'''
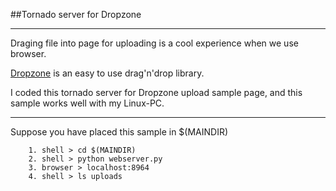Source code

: ##Tornado server for Dropzone

--------

Draging file into page for uploading is a cool experience when we use browser.

[Dropzone](http://www.dropzonejs.com/) is an easy to use drag'n'drop library. 

I coded this tornado server for Dropzone upload sample page, and this sample works well with my Linux-PC.

---------

Suppose you have placed this sample in $(MAINDIR)


        1. shell > cd $(MAINDIR)
        2. shell > python webserver.py
        3. browser > localhost:8964
        4. shell > ls uploads
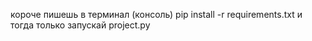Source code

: короче пишешь в терминал (консоль) pip install -r requirements.txt и тогда только запускай project.py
'''
> _Task directions_:
The material is to be reproduced verbatim, and no picture may appear in the copy.

> _Answer space_:
Source code

: ##Tornado server for Dropzone

--------

Draging file into page for uploading is a cool experience when we use browser.

[Dropzone](http://www.dropzonejs.com/) is an easy to use drag'n'drop library. 

I coded this tornado server for Dropzone upload sample page, and this sample works well with my Linux-PC.

---------

Suppose you have placed this sample in $(MAINDIR)


        1. shell > cd $(MAINDIR)
        2. shell > python webserver.py
        3. browser > localhost:8964
        4. shell > ls uploads
Source code

: короче пишешь в терминал (консоль) pip install -r requirements.txt и тогда только запускай project.py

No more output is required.